▶ **WHAT IS EXPECTED**
Copy every record word for word. Pictures are not part of the copy.

▶ **SUPPLIED DATA**
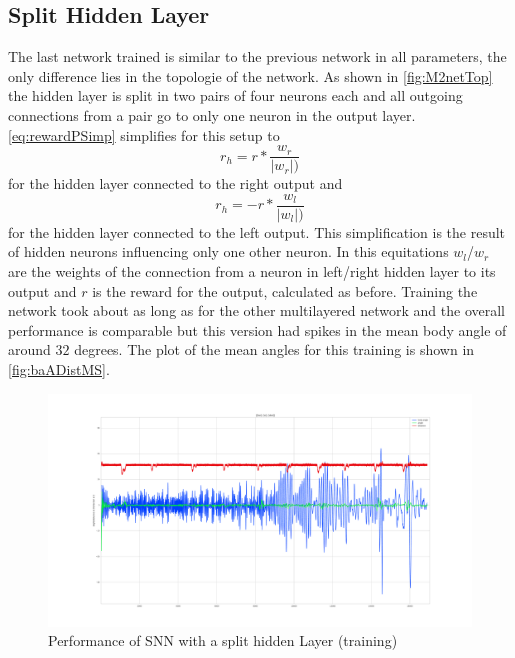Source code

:\subsection{Split Hidden Layer}
The last network trained is similar to the previous network in all parameters, the only difference lies in the topologie of the network. As shown in \autoref{fig:M2netTop} the hidden layer is split in two pairs of four neurons each and all outgoing connections from a pair go to only one neuron in the output layer. \autoref{eq:rewardPSimp} simplifies for this setup to
\begin{equation}
r_h = r * \frac{w_r} {|w_r|)}
\end{equation}
for the hidden layer connected to the right output and
\begin{equation}
r_h = - r * \frac{w_l} {|w_l|)}
\end{equation}
for the hidden layer connected to the left output. This simplification is the result of hidden neurons influencing only one other neuron. In this equitations $w_l$/$w_r$ are the weights of the connection from a neuron in left/right hidden layer to its output and $r$ is the reward for the output, calculated as before.
Training the network took about as long as for the other multilayered network and the overall performance is comparable but this version had spikes in the mean body angle of around $32$ degrees. The plot of the mean angles for this training is shown in \autoref{fig:baADistMS}.
\begin{figure}[htpb]
  \centering
  \includegraphics[width=\textwidth]{figures/plots/baADistMS}
  \caption{ Performance of SNN with a split hidden Layer (training)  }
  \label{fig:baADistMS}
\end{figure}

▶ **RESULT OF THE TASK**
Source code

:\subsection{Split Hidden Layer}
The last network trained is similar to the previous network in all parameters, the only difference lies in the topologie of the network. As shown in \autoref{fig:M2netTop} the hidden layer is split in two pairs of four neurons each and all outgoing connections from a pair go to only one neuron in the output layer. \autoref{eq:rewardPSimp} simplifies for this setup to
\begin{equation}
r_h = r * \frac{w_r} {|w_r|)}
\end{equation}
for the hidden layer connected to the right output and
\begin{equation}
r_h = - r * \frac{w_l} {|w_l|)}
\end{equation}
for the hidden layer connected to the left output. This simplification is the result of hidden neurons influencing only one other neuron. In this equitations $w_l$/$w_r$ are the weights of the connection from a neuron in left/right hidden layer to its output and $r$ is the reward for the output, calculated as before.
Training the network took about as long as for the other multilayered network and the overall performance is comparable but this version had spikes in the mean body angle of around $32$ degrees. The plot of the mean angles for this training is shown in \autoref{fig:baADistMS}.
\begin{figure}[htpb]
  \centering
  \includegraphics[width=\textwidth]{figures/plots/baADistMS}
  \caption{ Performance of SNN with a split hidden Layer (training)  }
  \label{fig:baADistMS}
\end{figure}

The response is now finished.